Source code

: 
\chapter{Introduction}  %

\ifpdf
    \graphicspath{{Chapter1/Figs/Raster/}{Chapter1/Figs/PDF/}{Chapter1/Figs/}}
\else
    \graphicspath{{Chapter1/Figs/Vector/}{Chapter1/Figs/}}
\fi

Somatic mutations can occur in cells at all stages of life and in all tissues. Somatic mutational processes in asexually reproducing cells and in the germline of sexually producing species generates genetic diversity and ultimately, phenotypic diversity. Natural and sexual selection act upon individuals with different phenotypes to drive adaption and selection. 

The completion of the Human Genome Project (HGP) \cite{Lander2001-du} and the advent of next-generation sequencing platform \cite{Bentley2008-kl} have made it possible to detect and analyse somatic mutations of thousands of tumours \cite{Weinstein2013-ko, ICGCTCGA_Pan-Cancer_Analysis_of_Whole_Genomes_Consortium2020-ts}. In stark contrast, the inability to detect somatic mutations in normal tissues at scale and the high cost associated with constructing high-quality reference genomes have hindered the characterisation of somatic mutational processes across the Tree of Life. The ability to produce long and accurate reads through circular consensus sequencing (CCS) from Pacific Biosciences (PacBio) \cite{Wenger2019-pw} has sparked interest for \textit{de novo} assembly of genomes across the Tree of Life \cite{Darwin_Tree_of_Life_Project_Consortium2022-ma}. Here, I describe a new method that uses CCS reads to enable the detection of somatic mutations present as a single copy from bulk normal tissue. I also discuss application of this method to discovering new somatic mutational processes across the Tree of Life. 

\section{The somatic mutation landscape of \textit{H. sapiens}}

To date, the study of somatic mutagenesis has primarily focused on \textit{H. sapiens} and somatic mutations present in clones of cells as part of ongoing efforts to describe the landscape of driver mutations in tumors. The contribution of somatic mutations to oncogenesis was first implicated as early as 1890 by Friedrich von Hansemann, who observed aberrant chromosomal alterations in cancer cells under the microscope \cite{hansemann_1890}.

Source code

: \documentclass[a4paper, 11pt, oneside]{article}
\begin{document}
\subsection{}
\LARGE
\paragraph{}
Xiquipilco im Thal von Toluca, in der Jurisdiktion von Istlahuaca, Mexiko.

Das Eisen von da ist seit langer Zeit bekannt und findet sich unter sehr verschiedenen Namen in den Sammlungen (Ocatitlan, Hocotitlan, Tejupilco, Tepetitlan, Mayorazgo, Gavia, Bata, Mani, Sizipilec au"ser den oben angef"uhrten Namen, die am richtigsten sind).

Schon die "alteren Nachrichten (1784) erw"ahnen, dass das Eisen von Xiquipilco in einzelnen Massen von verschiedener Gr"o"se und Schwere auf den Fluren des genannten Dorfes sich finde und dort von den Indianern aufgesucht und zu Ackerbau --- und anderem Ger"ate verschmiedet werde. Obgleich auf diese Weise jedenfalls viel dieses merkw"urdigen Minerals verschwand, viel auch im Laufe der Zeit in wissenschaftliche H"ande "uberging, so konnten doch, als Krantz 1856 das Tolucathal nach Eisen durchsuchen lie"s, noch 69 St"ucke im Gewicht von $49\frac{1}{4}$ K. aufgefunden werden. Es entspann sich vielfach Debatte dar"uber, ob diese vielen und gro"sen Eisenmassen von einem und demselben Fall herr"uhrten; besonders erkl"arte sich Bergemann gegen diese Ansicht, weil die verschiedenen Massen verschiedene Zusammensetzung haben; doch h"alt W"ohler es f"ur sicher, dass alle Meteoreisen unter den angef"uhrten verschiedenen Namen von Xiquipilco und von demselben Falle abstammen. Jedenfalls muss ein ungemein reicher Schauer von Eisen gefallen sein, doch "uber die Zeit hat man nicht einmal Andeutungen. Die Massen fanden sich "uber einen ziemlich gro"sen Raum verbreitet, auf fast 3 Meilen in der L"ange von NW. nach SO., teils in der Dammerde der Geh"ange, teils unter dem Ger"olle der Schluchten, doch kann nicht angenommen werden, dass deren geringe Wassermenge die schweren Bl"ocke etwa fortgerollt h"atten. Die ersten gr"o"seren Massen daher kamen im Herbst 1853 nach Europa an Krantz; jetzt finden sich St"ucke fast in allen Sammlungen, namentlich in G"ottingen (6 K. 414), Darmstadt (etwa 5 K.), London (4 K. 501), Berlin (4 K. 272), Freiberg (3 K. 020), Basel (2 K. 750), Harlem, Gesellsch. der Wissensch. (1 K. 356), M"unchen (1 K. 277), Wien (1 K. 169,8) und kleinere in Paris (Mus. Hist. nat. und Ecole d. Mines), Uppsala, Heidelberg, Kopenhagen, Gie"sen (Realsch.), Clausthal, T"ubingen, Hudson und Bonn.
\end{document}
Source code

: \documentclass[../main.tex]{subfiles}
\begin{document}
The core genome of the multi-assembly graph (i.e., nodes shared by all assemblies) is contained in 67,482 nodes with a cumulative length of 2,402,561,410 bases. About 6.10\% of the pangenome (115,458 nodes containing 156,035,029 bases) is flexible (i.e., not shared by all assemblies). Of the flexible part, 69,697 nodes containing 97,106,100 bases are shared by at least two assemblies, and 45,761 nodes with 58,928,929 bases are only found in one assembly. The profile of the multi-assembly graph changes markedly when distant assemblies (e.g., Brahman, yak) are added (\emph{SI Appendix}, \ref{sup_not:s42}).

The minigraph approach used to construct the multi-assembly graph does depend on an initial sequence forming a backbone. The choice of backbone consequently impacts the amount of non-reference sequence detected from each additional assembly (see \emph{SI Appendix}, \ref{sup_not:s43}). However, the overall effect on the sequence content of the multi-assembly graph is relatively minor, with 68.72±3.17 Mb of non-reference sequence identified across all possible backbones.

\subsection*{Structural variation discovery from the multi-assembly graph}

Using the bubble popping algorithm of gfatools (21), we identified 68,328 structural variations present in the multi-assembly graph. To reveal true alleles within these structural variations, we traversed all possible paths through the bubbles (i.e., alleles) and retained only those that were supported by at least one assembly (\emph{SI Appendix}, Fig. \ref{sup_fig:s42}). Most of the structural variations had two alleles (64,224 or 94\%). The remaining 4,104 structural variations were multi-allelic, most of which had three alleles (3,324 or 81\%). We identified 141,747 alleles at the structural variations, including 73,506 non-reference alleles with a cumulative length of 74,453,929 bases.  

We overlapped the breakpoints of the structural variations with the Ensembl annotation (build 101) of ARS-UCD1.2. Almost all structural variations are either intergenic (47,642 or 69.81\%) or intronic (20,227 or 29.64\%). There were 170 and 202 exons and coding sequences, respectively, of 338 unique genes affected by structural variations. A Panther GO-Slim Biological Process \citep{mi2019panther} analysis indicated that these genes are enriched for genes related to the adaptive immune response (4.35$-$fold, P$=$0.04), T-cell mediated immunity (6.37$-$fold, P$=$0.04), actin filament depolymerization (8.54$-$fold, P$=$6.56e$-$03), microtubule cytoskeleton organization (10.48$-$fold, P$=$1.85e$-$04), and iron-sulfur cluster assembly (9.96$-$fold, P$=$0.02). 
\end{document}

==================================================

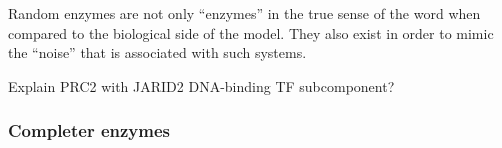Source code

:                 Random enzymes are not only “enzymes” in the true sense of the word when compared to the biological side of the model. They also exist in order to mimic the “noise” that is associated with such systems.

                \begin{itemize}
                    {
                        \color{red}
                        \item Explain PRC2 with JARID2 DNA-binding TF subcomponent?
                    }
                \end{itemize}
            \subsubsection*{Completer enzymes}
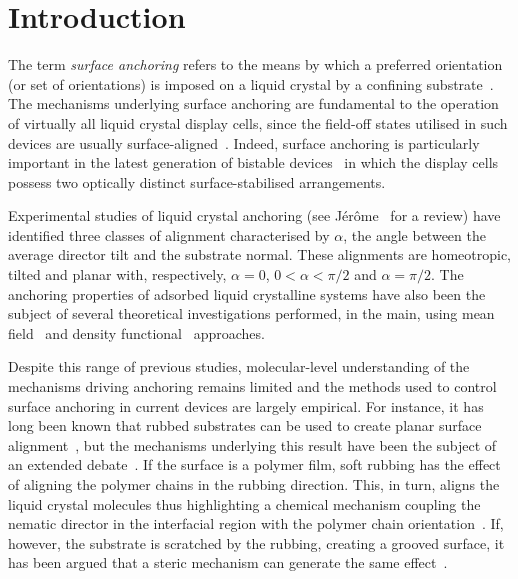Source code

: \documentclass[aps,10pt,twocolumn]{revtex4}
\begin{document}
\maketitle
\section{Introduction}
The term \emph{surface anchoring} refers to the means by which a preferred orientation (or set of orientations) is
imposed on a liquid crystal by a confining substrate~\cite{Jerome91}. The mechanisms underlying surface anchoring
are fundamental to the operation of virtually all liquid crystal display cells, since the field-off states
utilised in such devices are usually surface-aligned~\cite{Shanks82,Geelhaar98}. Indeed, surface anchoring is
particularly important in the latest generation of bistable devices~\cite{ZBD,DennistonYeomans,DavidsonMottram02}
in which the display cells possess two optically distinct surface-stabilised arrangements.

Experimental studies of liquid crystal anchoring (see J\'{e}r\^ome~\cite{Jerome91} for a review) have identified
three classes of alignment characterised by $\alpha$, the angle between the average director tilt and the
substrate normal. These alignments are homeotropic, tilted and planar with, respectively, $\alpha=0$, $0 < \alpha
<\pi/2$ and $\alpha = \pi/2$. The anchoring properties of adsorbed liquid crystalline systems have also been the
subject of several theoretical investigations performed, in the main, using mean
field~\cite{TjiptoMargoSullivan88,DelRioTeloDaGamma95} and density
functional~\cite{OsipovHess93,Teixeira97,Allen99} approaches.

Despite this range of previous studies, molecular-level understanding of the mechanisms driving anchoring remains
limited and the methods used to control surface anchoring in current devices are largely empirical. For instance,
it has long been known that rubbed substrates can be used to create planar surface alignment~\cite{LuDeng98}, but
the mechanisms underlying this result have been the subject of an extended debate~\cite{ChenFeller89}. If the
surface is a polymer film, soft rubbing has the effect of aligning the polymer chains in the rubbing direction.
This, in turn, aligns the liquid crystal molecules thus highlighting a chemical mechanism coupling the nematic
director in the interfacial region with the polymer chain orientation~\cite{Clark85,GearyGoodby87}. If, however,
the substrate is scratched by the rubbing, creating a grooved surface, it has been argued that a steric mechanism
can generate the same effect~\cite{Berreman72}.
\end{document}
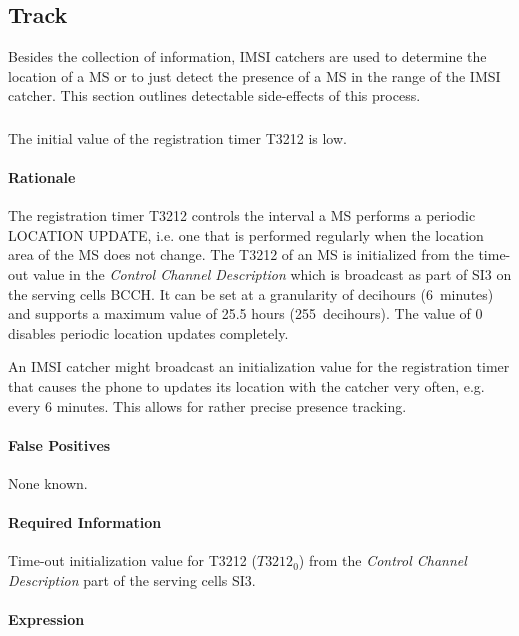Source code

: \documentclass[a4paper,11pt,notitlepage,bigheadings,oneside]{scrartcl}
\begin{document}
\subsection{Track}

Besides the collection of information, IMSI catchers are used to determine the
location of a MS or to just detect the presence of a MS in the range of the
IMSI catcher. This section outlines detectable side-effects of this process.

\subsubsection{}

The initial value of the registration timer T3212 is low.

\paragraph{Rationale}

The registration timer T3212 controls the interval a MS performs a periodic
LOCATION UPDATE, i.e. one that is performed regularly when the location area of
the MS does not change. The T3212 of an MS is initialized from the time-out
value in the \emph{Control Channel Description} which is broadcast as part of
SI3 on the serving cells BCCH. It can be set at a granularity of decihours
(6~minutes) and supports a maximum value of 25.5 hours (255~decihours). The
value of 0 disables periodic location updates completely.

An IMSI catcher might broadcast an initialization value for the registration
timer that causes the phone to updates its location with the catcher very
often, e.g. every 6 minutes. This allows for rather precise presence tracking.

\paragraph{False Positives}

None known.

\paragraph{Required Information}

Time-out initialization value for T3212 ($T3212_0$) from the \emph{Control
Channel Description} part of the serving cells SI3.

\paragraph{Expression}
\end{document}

==================================================

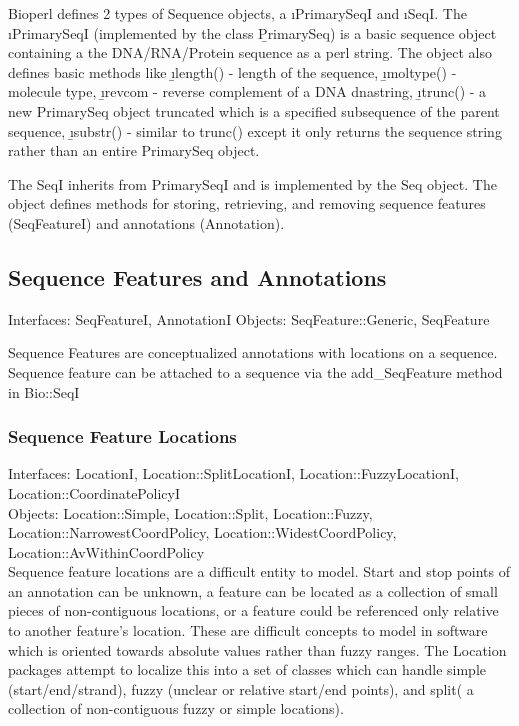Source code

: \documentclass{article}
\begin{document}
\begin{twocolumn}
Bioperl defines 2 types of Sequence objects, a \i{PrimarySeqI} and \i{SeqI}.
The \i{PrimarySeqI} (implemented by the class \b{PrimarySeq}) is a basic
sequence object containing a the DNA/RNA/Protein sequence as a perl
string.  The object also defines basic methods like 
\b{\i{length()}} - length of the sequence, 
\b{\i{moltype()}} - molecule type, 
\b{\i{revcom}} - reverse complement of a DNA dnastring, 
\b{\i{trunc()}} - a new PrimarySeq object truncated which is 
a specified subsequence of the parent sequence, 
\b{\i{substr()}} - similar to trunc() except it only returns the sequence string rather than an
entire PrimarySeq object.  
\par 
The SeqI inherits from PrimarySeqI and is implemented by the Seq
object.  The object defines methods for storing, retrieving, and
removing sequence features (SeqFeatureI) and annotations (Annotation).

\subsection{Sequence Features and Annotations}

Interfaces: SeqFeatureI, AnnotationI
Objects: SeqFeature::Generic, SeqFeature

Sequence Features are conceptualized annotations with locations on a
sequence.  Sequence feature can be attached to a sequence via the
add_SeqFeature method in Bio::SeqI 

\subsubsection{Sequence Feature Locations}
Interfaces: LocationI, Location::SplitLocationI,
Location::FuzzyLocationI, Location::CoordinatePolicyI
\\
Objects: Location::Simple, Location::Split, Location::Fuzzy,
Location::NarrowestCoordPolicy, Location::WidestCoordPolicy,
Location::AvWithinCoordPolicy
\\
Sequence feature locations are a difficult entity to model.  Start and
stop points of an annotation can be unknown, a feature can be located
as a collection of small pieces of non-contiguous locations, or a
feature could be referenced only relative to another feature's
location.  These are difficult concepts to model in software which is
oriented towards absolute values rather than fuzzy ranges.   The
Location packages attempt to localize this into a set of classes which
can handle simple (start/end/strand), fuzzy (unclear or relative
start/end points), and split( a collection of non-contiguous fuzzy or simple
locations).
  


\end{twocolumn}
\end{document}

==================================================

- **What to produce**: Nothing should appear in the answer except the lines above from the line with "This, in turn, aligns" through the line with "the substrate is", both included, written out exactly.

- **Exercise output**:
This, in turn, aligns the liquid crystal molecules thus highlighting a chemical mechanism coupling the nematic
director in the interfacial region with the polymer chain orientation~\cite{Clark85,GearyGoodby87}. If, however,
the substrate is scratched by the rubbing, creating a grooved surface, it has been argued that a steric mechanism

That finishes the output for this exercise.